Thank you for pointing out my typo in the graphic. I can now point out that you are not immune either. I actually spelled Oligocene correctly. It is the period abbreviated “Olig.” in the first graphic.

Bruce Cobb
October 25, 2016 5:40 am

They looked for and “found” a causal relationship between CO2 and climate. To do so they needed to studiously ignore most of paleoclimatic history, and most especially the Modern climate involving the past 2 million years with alternating glacial periods of some 100k years and interglacials (which we are now in) of perhaps 10-20k years. These folks have the audacity to call what they produce “science” and who they are as “scientists”. They are nothing but charlatans and liars of the highest order.

Dave O.
October 25, 2016 5:55 am

At one time we had high CO2 without human intervention? Must be cyclical.

Neil
Reply to  Dave O.
October 25, 2016 6:42 am

At one time we had high CO2 without human intervention? Must be cyclical.

One could almost say it was unprecedented.

October 25, 2016 6:22 am

How shall we understand the last sentence in this article: “… the only other time in Earth’s history when high CO2 accompanied ice at the polar regions”?
Does that mean that there has been a historic period before with high CO2 and lots of ice at the poles at the same time?!
If so, what does that say about the AGW/CO2 hypothesis?

Reply to  Telehiv
October 25, 2016 6:35 am

It says that 400 ppmv CO2 is low, not high.

Alan McIntire
Reply to  Telehiv
October 25, 2016 8:24 am

I thought CO2 levels were supposed to have been pretty high during the Mesozoic Era.
http://www.sciencedirect.com/science/article/pii/S0012825299000483
“The general clustering of evidence at high palaeolatitudes suggests that the extent of polar ice during the Mesozoic is likely to have been approximately one third the size of the present day. Based on such evidence a number of episodes of cold or sub-freezing polar climates during the Bajocian–Bathonian, Tithonian/Volgian, Valanginian and Aptian are recognised. Evidence exists possibly also for a cold episode during the early Jurassic”

Chimp
Reply to  Alan McIntire
October 25, 2016 5:19 pm

Yup. But an even bigger problem for alarmists is the fact that CO2 was two or three times higher even than during the Mesozoic when the Ordovician glaciation occurred, and eleven times higher than now.

pameladragon
October 25, 2016 7:22 am

Yesterday morning the BBC interviewed a climate scientist from the Free University. This person was ranting on about how we are rapidly approaching “dangerous” levels of CO2. She proposed a strategy whereby CO2 will be sucked out of the atmosphere…at which point I switched off the radio.
Given their way these fruitcakes could actually destroy life on Earth, their goal appears to be concentrations of atmospheric CO2 well below 200ppm. It baffles me that they can be so ignorant of the many facets that create weather and climate yet still freely disseminate their bogus ideas as FACTS! It is obvious that none of them understand the role CO2 plays in maintaining life on Earth.

brians356
Reply to  pameladragon
October 25, 2016 9:44 am

“Free University”. Like, the name says it, man!
G. Carlin (AFAYK)

Ross King
Reply to  brians356
October 25, 2016 10:21 am

You get what you pay for .
Pay peanuts, get monkeys.

October 25, 2016 7:35 am

The climate’s been shot. Round up the usual suspects.

Bruce Cobb
October 25, 2016 7:38 am

The last time A happened, B did as well. Therefore, A caused B. ClimateLogic.

Resourceguy
October 25, 2016 7:39 am

Sorry but you’re going to have to get in line for your chance to play with the hands of the doomsday clock.

Resourceguy
October 25, 2016 7:45 am

Gee, I wonder where the miles thick carbonate beds came from (?).
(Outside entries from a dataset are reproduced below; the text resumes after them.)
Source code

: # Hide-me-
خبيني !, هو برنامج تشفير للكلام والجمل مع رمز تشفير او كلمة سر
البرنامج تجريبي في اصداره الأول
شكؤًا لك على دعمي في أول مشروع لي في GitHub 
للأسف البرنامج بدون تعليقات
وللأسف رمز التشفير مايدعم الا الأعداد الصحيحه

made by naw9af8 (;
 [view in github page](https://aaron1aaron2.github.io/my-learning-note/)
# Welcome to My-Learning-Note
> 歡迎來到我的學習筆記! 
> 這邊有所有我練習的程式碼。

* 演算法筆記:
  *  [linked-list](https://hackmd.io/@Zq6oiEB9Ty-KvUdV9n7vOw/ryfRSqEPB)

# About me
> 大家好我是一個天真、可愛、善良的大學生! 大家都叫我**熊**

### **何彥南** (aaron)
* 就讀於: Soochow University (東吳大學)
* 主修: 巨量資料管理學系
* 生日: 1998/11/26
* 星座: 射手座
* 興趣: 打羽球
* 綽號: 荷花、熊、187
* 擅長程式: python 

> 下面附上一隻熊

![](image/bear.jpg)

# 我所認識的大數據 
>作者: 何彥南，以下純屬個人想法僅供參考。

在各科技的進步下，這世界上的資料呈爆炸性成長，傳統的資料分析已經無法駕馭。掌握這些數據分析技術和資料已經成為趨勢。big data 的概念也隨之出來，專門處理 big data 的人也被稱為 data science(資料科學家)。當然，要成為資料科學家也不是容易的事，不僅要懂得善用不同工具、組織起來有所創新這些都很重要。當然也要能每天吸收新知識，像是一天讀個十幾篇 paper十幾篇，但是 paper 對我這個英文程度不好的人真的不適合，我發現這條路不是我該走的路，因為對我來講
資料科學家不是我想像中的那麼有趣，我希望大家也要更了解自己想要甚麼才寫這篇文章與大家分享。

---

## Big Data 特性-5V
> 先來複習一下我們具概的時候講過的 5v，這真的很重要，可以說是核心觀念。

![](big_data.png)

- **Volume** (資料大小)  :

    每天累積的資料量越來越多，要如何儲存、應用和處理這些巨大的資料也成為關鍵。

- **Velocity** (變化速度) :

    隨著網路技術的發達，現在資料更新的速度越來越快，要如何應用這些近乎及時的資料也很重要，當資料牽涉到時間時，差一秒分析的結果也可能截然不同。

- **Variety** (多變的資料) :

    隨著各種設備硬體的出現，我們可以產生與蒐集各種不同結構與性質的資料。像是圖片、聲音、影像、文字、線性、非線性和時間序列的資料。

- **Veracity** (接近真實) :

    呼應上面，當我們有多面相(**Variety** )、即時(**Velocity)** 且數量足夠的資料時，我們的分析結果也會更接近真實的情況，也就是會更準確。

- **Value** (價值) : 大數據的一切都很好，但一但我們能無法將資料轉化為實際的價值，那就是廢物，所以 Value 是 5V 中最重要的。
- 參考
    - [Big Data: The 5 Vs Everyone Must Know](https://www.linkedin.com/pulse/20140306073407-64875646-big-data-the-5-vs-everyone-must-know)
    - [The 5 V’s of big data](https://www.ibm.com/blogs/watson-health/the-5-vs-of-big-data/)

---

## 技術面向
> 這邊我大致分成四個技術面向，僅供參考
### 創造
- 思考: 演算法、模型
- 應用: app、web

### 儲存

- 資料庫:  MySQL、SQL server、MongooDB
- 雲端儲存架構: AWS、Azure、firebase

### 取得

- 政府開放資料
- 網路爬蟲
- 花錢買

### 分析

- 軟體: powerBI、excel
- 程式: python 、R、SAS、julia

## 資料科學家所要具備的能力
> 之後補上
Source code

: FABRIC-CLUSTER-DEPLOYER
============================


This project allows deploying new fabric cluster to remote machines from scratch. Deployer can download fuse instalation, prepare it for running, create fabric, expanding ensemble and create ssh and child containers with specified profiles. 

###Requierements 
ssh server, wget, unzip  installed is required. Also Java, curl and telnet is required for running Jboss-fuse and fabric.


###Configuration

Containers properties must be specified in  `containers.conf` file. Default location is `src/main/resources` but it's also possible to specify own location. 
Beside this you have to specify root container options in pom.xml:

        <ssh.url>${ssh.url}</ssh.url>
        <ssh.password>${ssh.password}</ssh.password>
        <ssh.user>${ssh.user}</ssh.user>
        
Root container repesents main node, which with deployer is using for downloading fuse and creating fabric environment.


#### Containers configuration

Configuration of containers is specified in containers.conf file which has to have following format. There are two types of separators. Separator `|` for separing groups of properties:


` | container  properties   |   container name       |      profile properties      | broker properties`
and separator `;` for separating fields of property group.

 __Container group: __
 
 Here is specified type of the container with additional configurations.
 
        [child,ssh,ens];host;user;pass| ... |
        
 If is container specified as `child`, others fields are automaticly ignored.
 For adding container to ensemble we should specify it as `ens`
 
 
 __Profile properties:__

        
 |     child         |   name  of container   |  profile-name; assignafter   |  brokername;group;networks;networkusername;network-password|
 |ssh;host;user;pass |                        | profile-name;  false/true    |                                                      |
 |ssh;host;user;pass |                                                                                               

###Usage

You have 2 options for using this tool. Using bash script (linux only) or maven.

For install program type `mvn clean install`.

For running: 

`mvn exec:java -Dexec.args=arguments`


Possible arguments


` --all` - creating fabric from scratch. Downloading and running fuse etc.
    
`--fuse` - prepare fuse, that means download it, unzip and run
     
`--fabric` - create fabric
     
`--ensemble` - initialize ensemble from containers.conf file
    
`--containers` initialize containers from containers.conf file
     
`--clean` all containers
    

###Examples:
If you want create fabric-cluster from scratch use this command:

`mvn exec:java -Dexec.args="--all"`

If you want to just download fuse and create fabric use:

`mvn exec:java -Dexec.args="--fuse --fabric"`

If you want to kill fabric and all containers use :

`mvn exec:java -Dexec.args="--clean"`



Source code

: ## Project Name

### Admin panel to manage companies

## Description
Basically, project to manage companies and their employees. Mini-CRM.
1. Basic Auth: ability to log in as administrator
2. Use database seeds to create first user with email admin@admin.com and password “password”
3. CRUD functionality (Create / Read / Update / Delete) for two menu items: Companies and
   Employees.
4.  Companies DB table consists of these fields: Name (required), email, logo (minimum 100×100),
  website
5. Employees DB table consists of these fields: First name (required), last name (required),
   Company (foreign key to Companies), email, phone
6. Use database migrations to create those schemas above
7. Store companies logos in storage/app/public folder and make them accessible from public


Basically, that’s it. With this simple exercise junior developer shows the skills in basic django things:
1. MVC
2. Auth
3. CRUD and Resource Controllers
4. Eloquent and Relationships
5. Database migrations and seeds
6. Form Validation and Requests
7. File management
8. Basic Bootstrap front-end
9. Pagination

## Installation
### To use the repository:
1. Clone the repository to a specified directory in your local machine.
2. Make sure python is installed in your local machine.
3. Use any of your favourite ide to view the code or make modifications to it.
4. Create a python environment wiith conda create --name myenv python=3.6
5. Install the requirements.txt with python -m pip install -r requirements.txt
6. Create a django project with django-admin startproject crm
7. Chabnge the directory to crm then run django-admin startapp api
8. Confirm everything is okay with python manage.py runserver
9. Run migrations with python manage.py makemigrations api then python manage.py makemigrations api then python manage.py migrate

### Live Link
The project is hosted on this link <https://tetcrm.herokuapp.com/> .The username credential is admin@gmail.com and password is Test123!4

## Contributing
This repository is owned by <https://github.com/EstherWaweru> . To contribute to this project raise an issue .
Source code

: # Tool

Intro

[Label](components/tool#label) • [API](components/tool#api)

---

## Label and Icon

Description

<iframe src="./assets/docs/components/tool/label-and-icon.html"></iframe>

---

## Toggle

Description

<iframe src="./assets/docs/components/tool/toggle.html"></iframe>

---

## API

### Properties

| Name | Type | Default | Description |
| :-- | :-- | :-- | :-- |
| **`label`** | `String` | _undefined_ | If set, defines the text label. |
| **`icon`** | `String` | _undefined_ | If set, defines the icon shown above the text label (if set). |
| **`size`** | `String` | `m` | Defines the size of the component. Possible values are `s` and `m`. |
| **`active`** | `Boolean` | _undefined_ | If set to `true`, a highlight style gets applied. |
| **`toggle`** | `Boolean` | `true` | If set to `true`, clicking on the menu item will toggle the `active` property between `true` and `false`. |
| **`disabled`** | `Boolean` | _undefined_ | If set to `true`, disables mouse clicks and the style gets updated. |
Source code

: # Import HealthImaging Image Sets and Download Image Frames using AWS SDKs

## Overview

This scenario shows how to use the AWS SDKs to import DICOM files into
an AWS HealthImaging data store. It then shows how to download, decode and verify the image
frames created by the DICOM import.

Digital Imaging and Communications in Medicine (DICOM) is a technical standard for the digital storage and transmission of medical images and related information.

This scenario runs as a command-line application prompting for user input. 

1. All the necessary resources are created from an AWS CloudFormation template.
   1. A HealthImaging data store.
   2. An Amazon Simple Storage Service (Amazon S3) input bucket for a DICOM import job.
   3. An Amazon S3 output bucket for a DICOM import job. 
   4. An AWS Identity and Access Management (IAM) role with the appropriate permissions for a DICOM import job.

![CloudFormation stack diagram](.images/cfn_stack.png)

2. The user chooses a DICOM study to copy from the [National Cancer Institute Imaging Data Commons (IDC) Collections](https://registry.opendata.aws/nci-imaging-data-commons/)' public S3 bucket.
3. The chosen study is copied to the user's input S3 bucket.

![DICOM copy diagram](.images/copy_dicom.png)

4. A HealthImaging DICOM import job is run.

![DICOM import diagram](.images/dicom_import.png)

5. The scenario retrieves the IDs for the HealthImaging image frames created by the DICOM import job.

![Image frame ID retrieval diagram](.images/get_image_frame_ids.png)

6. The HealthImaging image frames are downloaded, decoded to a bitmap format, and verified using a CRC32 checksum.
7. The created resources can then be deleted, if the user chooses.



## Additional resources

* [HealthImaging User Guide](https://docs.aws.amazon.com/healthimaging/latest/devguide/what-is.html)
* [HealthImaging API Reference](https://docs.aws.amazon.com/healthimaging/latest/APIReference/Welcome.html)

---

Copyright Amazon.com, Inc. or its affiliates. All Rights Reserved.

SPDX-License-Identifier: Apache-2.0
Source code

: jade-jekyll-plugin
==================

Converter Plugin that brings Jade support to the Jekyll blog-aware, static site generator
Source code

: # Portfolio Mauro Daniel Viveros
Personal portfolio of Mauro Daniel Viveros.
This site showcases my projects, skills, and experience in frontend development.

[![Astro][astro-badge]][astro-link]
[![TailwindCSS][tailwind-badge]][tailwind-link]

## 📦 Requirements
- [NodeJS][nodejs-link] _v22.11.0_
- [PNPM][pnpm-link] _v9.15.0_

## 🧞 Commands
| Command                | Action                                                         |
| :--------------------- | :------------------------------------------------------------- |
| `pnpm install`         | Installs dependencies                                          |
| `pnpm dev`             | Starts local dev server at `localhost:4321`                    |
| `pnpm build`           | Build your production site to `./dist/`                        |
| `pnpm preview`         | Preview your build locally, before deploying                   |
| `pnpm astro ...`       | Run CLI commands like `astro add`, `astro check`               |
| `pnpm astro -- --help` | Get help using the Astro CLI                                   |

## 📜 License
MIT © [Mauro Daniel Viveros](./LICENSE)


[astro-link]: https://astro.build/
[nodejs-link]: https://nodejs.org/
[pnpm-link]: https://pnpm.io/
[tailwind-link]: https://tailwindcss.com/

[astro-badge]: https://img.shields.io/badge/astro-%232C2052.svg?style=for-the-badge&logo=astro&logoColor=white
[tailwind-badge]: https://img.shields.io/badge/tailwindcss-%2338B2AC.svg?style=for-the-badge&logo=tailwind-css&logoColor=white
Crispin in Waterloo but really in Dushanbe
October 25, 2016 8:45 am

The article is a frank admission that CO2 was higher in the past than now. What is the downside of that? Nothing. The past was fine, apparently.
The general relationship between CO2 and temperature is so poor I view this paper to be drawing attention, unintentionally, to the fact that the concentration has been far higher for most of the planet’s history. The only thing unprecedented is the low level in the recent past. We will be in much better shape as a planet if the concentration can get up to 1000 ppm. I frankly think that is possible as the storage of CO2 in limestone and shells is removing it permanently.
Oh well. Try to survive the next cold spell.

October 25, 2016 8:57 am

Do you think the fact that the continents were in a little different location had anything to do with it?
http://www.bevpease.force9.co.uk/kd.map.350My_files/image001.jpg

Bruce Cobb
Reply to  sunshinehours1
October 25, 2016 10:08 am

Picky, picky.

ferd berple
October 25, 2016 10:18 am

Mass Extinction Event
… may be related to cooling climate from CO2 depletion caused by the first forests.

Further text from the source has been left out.